Grèves : quels coûts pour la France ?

Comme cela était malheureusement prévisible, nous re-voilà donc dans un cauchemar qui se rapproche de plus en plus de celui de 1995 : incertitude, attente sur les quais, entassement dans des rames bondées, agressivité des usagers, embouteillages monstres aux abords et au sein des grandes villes, mais aussi baisse de l’activité, commerces désertés, retard dans les livraisons, baisse du moral des ménages et des chefs d’entreprise…

Autrement dit, si l’on voulait casser le peu de croissance qui existe encore dans l’Hexagone, on ne se serait pas pris autrement.

Sans vouloir polémiquer, rappelons simplement qu’un jour de grève nationale représente un coût proche de 2 milliards d’euros, notamment au travers des effets négatifs qu’elle suscite en termes de consommation des ménages et d’activité des entreprises dans l’industrie et les services.

Cette estimation du coût de la grève s’opère comme suit : le PIB français de 2017 est de 2 289,5 milliards d’euros, chaque jour ouvré représentant un PIB d’environ 9,2 milliards. On peut globalement estimer que le coût d’une grève forte représente environ 15 % d’activité en moins au niveau national (dans le commerce, cela peut même atteindre voire dépasser les 40 %), soit un coût d’environ 1,38 milliards d’euros. Autrement dit, si l’on estime que le coût économique nationale d’une journée de grève se situe entre 1 et 1,5 milliard d’euros, nous sommes vraisemblablement proche de la réalité.

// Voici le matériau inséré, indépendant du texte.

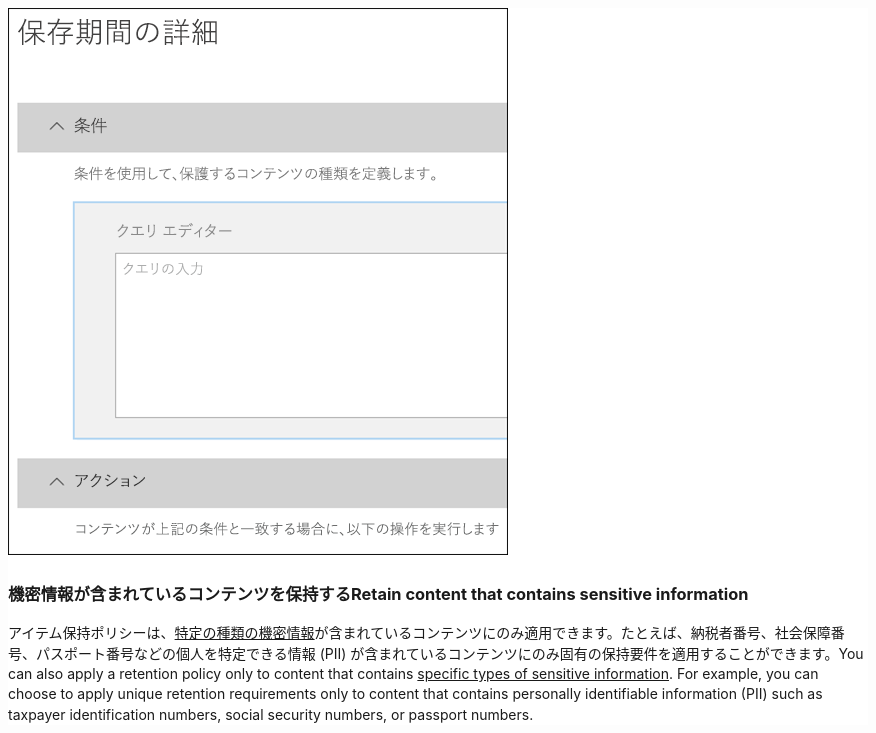 ![クエリ エディター](media/2c31b412-922e-4a88-89e4-5175c23d9b5f.png)
  
### <a name="retain-content-that-contains-sensitive-information"></a><span data-ttu-id="10442-235">機密情報が含まれているコンテンツを保持する</span><span class="sxs-lookup"><span data-stu-id="10442-235">Retain content that contains sensitive information</span></span>

<span data-ttu-id="10442-p133">アイテム保持ポリシーは、[特定の種類の機密情報](what-the-sensitive-information-types-look-for.md)が含まれているコンテンツにのみ適用できます。たとえば、納税者番号、社会保障番号、パスポート番号などの個人を特定できる情報 (PII) が含まれているコンテンツにのみ固有の保持要件を適用することができます。</span><span class="sxs-lookup"><span data-stu-id="10442-p133">You can also apply a retention policy only to content that contains [specific types of sensitive information](what-the-sensitive-information-types-look-for.md). For example, you can choose to apply unique retention requirements only to content that contains personally identifiable information (PII) such as taxpayer identification numbers, social security numbers, or passport numbers.</span></span>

Dans ce cadre, nous anticipons que, si les mouvements de grève se poursuivent et a fortiori se généralisent (n’oublions pas que la SNCF, Air France, les contrôleurs aériens, les éboueurs font déjà partie de la « fête »), la variation du PIB français au deuxième trimestre sera proche de 0 %, et ce après une croissance d’environ 0,2 % au premier trimestre.

Autrement dit, si l’acquis de croissance pour 2018 était de 0,9 % en début d’année, la progression effective du PIB français sur l’ensemble de l’année ne devrait pas excéder significativement 1,4 %. Et ce, en faisant l’hypothèse (optimiste ?) que les mouvements de grèves actuels s’arrêteront assez rapidement. Car, si tel n’est pas le cas et que le blocage de l’économie française s’éternise, une baisse du PIB pourrait s’imposer au deuxième trimestre 2018.

Bien entendu, lorsque la grève se termine, un effet de rattrapage de la baisse d’activité passée s’opère mais cette compensation n’est que partielle. En outre et surtout, le véritable coût de la grève réside dans l’affaiblissement de la confiance de l’ensemble des acteurs économiques du pays, ce qui aura cette fois-ci un impact durable sur la croissance nationale.

Le degré de déprime et de décélération de l’activité est évidemment proportionnel à la durée de la grève, mais aussi à l’issue de cette dernière. Ainsi, si le gouvernement lâche du lest, cela amènera d’autres corporatismes à vouloir, eux aussi, bloquer le pays pour obtenir satisfaction. Dès lors, on risque d’observer une multiplication des mouvements sociaux un peu partout dans l’Hexagone. De plus, si le gouvernement cède, il infirme la stratégie de « rupture » sur laquelle Emmanuel Macron a été élu.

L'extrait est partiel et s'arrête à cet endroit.